A useful waste: Promoting nutrition through food waste

A useful waste: Promoting nutrition through food waste

The growth of food waste has attracted significant global interest. Estimates vary, but about one-third of all global food produced for human consumption is lost or wasted, amounting to roughly 1.3 billion tons of food every year. Approximately 14% of food produced worldwide is lost during post-harvest and pre-retail stages, and an estimated 17% of total food production is wasted, at a value of $400 billion per year. Of this, 11% occurs at the household level, 5% in the food service sector, and 2% in retail. Indeed, enough food is wasted globally per year to provide 2,100 kcal/day for an extra 2 billion people.

Food waste and nutrition insecurity are two interconnected issues with a significant impact on global food systems. While food waste results in the loss of valuable resources and contributes to environmental issues, it also has implications for food and nutrition security. This is particularly true for fruits and vegetables, often discarded due to cosmetic imperfections or overproduction, with a concurrent loss of essential vitamins and minerals. For example, the DELTA  Model® identified that for nutrients like cysteine, phosphorous, tryptophan, thiamin, and methionine, nutrient loss and waste is greater than 50% of the recommended daily intake value.

A New Zealand case study

In New Zealand, food waste and micronutrient deficiencies are topical issues and the focus of a current effort by the Office of the Prime Minister’s Chief Science Advisor. Kiwis throw away over 157,000 tons of food annually, equivalent to 271 jumbo jets full of food waste. Meanwhile micronutrient deficiencies are widespread, with inadequate intakes of several nutrients, including vitamin D, iodine, and iron. Thus, New Zealand faces the dual challenge of tackling micronutrient deficiencies and implementing effective food waste management practices; the improvement in one having the potential to mitigate the other .

An example of potential

Pomace (fruit residue) is a byproduct of fruit and wine processing, such as grapes, apples, and olives, that consists of skin, seeds, and pulp of the fruits.
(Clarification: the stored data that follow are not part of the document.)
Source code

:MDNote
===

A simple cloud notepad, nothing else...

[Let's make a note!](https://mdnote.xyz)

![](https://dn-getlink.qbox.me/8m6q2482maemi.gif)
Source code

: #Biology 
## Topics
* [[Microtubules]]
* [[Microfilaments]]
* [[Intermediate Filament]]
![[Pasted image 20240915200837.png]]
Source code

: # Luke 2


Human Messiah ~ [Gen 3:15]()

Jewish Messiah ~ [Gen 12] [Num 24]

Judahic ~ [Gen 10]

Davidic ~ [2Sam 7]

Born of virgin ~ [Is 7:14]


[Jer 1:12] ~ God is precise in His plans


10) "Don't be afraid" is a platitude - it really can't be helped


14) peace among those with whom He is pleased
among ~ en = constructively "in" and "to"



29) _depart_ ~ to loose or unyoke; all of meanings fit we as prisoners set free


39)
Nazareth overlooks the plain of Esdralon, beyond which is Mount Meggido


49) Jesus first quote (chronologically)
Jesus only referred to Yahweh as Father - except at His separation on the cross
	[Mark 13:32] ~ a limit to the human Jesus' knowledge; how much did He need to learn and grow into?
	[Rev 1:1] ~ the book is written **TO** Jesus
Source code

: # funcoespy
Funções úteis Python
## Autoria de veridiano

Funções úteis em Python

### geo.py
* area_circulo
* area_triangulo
In New Zealand, apple and grape pomace are major waste streams, often used for livestock feed or sent to landfill. However, these commodities are a rich source of valuable nutrients, dietary fibre, antioxidants, polyphenols, and other beneficial compounds. Both apple and grape pomace can be used to create added-value products, such as dietary supplements.

Many potentially valuable waste streams exist, and while limitations such as nutrient content variability, availability, and food safety must be overcome, the opportunity for valorising food waste from a nutrition perspective is clear. Policy options on innovation, awareness, and agriculture for the use of byproducts could potentially reduce waste and increase food security.